ClusterClientManager manages Kubernetes clients for multi-cluster operations. It retrieves clients for both the local Management Cluster and remote Workload Clusters, with support for user impersonation.

All methods are thread-safe and can be called concurrently from multiple tool handlers.

type ClusterDiscoveryError ¶ added in v0.0.59

type ClusterDiscoveryError struct {
	Reason string
	Err    error
}

ClusterDiscoveryError provides context about cluster discovery failures.

func (*ClusterDiscoveryError) Error ¶ added in v0.0.59

func (e *ClusterDiscoveryError) Error() string

Error implements the error interface.

func (*ClusterDiscoveryError) Is ¶ added in v0.0.59

func (e *ClusterDiscoveryError) Is(target error) bool

Is implements custom error matching for errors.Is().

func (*ClusterDiscoveryError) Unwrap ¶ added in v0.0.59

func (e *ClusterDiscoveryError) Unwrap() error

Unwrap returns the underlying error.

func (*ClusterDiscoveryError) UserFacingError ¶ added in v0.0.59

func (e *ClusterDiscoveryError) UserFacingError() string

UserFacingError returns a sanitized error message safe for end users.

type ClusterInfo ¶ added in v0.0.54

type ClusterInfo struct {
	// Name is the cluster name.
	Name string

	// Namespace is the namespace where the cluster resource and its kubeconfig secret reside.
	Namespace string
}

ClusterInfo contains information about a CAPI cluster needed for kubeconfig retrieval.

type ClusterListOptions ¶ added in v0.0.59

type ClusterListOptions struct {
	// Namespace filters clusters to a specific namespace (organization).
	// If empty, all namespaces are searched.
	Namespace string

	// LabelSelector filters clusters by label selector expression.
	// Uses standard Kubernetes label selector syntax.
	LabelSelector string

	// Provider filters clusters by infrastructure provider.
	Provider string

	// Status filters clusters by phase.
	Status ClusterPhase

	// ReadyOnly filters to only include ready clusters.
	ReadyOnly bool
}

ClusterListOptions provides options for filtering cluster listings.

type ClusterNotFoundError ¶

type ClusterNotFoundError struct {
	ClusterName string
	Namespace   string
	Reason      string
}

ClusterNotFoundError provides detailed context about a cluster lookup failure.

func (*ClusterNotFoundError) Error ¶

func (e *ClusterNotFoundError) Error() string

Error implements the error interface.

func (*ClusterNotFoundError) Unwrap ¶

func (e *ClusterNotFoundError) Unwrap() error

Unwrap returns the underlying sentinel error for use with errors.Is().

func (*ClusterNotFoundError) UserFacingError ¶

func (e *ClusterNotFoundError) UserFacingError() string

UserFacingError returns a sanitized error message safe for end users.

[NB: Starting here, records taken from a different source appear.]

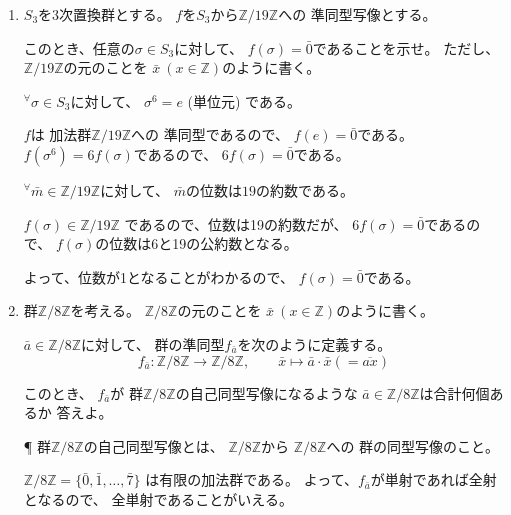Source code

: \documentclass[12pt,b5paper]{ltjsarticle}
\begin{document}
\hrulefill
\begin{enumerate}
 \item
      $S_3$を$3$次置換群とする。
      $f$を$S_3$から$\mathbb{Z}/19\mathbb{Z}$への
      準同型写像とする。
      
      このとき、任意の$\sigma\in S_3$に対して、
      $f(\sigma)=\bar{0}$であることを示せ。
      ただし、
      $\mathbb{Z}/19\mathbb{Z}$の元のことを
      $\bar{x}\ (x\in\mathbb{Z})$のように書く。

      \dotfill

      ${}^{\forall}\sigma\in S_{3}$に対して、
      $\sigma^{6}=e$ (単位元) である。

      $f$は
      加法群$\mathbb{Z}/19\mathbb{Z}$への
      準同型であるので、
      $f(e)=\bar{0}$である。
      $f(\sigma^6)=6f(\sigma)$であるので、
      $6f(\sigma)=\bar{0}$である。

      ${}^{\forall}\bar{m}\in\mathbb{Z}/19\mathbb{Z}$に対して、
      $\bar{m}$の位数は$19$の約数である。

      $f(\sigma)\in\mathbb{Z}/19\mathbb{Z}$
      であるので、位数は19の約数だが、
      $6f(\sigma)=\bar{0}$であるので、
      $f(\sigma)$の位数は6と19の公約数となる。

      よって、位数が1となることがわかるので、
      $f(\sigma)=\bar{0}$である。

      \hrulefill
 \item
      群$\mathbb{Z}/8\mathbb{Z}$を考える。
      $\mathbb{Z}/8\mathbb{Z}$の元のことを
      $\bar{x}\ (x\in\mathbb{Z})$のように書く。

      $\bar{a}\in\mathbb{Z}/8\mathbb{Z}$に対して、
      群の準同型$f_{\bar{a}}$を次のように定義する。
      \begin{equation}
       f_{\bar{a}} : \mathbb{Z}/8\mathbb{Z} \to \mathbb{Z}/8\mathbb{Z}
        ,\qquad
        \bar{x} \mapsto \bar{a}\cdot \bar{x} (=\overline{ax})
      \end{equation}

      このとき、
      $f_{\bar{a}}$が
      群$\mathbb{Z}/8\mathbb{Z}$の自己同型写像になるような
      $\bar{a}\in\mathbb{Z}/8\mathbb{Z}$は合計何個あるか
      答えよ。

      \P
      群$\mathbb{Z}/8\mathbb{Z}$の自己同型写像とは、
      $\mathbb{Z}/8\mathbb{Z}$から
      $\mathbb{Z}/8\mathbb{Z}$への
      群の同型写像のこと。

      \dotfill

      $\mathbb{Z}/8\mathbb{Z}=\{\bar{0},\bar{1},\dots,\bar{7}\}$
      は有限の加法群である。
      よって、$f_{\bar{a}}$が単射であれば全射となるので、
      全単射であることがいえる。


\end{enumerate}
\end{document}

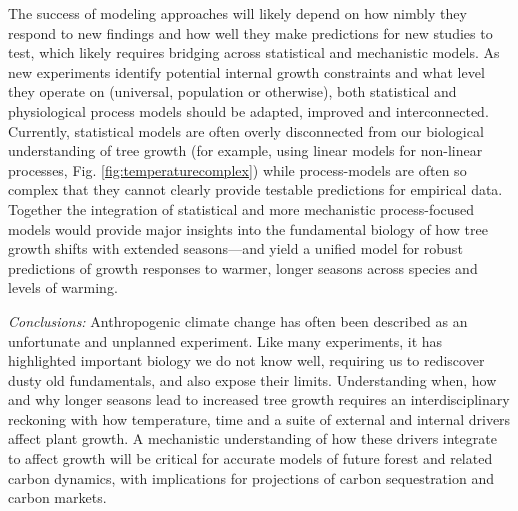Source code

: \documentclass[11pt]{article}
\begin{document}
The success of modeling approaches will likely depend on how nimbly they respond to new findings and how well they make predictions for new studies to test, which likely requires bridging across statistical and mechanistic models. As new experiments identify potential internal growth constraints and what level they operate on (universal, population or otherwise), both statistical and physiological process models should be adapted, improved and interconnected. Currently, statistical models are often overly disconnected from our biological understanding of tree growth (for example, using linear models for non-linear processes, Fig. \ref{fig:temperaturecomplex}) while process-models are often so complex that they cannot clearly provide testable predictions for empirical data. Together the integration of statistical and more mechanistic process-focused models would provide major insights into the fundamental biology of how tree growth shifts with extended seasons---and yield a unified model for robust predictions of growth responses to warmer, longer seasons across species and levels of warming. %

\emph{Conclusions:} 
Anthropogenic climate change has often been described as an unfortunate and unplanned experiment. Like many experiments, it has highlighted important biology we do not know well, requiring us to rediscover dusty old fundamentals, and also expose their limits. Understanding when, how and why longer seasons lead to increased tree growth requires an interdisciplinary reckoning with how temperature, time and a suite of external and internal drivers affect plant growth. A mechanistic understanding of how these drivers integrate to affect growth will be critical for accurate models of future forest and related carbon dynamics, with implications for projections of carbon sequestration and carbon markets. 


\end{document}
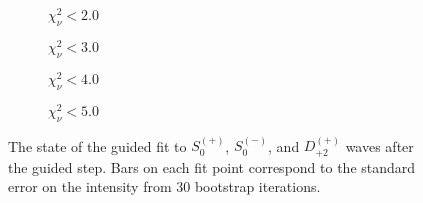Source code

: \begin{figure}[htbp]
    \centering
    \begin{subfigure}{0.45\textwidth}
        
        \caption{$\chi^2_\nu < 2.0$}
    \end{subfigure}
    \hfill
    \begin{subfigure}{0.45\textwidth}
        
        \caption{$\chi^2_\nu < 3.0$}
    \end{subfigure}
    \vspace{1em}
    \begin{subfigure}{0.45\textwidth}
        
        \caption{$\chi^2_\nu < 4.0$}
    \end{subfigure}
    \hfill
    \begin{subfigure}{0.45\textwidth}
        
        \caption{$\chi^2_\nu < 5.0$}
    \end{subfigure}

    \caption{The state of the guided fit to $S_{0}^{(+)}$, $S_{0}^{(-)}$, and $D_{+2}^{(+)}$ waves after the guided step. Bars on each fit point correspond to the standard error on the intensity from $ 30 $ bootstrap iterations.}
    \label{fig:guided-fit-all-Spn-D2p}
\end{figure}

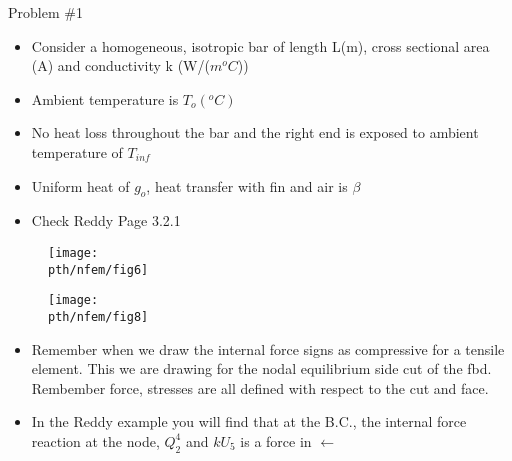 	\begin{frame}{Problem \#1}
		\begin{itemize}
			\item Consider a homogeneous, isotropic bar of length L(m), cross sectional area (A) and conductivity k (W/($m^oC$))
			\item  Ambient temperature is $T_o(^oC)$
			\item No heat loss throughout the bar and the right end is exposed to ambient temperature of $T_{inf }$
			\item Uniform heat of $g_o$, heat transfer with fin and air is $\beta$
			\item Check Reddy Page 3.2.1
		\end{itemize}
		\begin{figure}
			\centering
			\texttt{[image: \\pth/nfem/fig6]} 
		\end{figure} 
	\end{frame}


	\begin{frame}
		\begin{figure}
			\centering
			\texttt{[image: \\pth/nfem/fig8]} 
		\end{figure} 
		\begin{itemize}
			\item Remember when we draw the internal force signs as compressive for a tensile element. This we are drawing for the nodal equilibrium side cut of the fbd. Rembember force, stresses are all defined with respect to the cut and face. 
			\item In the Reddy example you will find that at the B.C., the internal force reaction at the node, $Q^4_2$ and $kU_5$ is a force in $\leftarrow$
		\end{itemize}
	\end{frame}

This prevents leaking internal cluster names and namespace structure.

Security: Returns a generic message that doesn't reveal whether the cluster exists, preventing cluster enumeration attacks.

type ClusterPhase ¶

type ClusterPhase string

ClusterPhase represents the lifecycle phase of a CAPI cluster.

const (
	// ClusterPhasePending indicates the cluster is awaiting provisioning.
	ClusterPhasePending ClusterPhase = "Pending"

	// ClusterPhaseProvisioning indicates the cluster is being created.
	ClusterPhaseProvisioning ClusterPhase = "Provisioning"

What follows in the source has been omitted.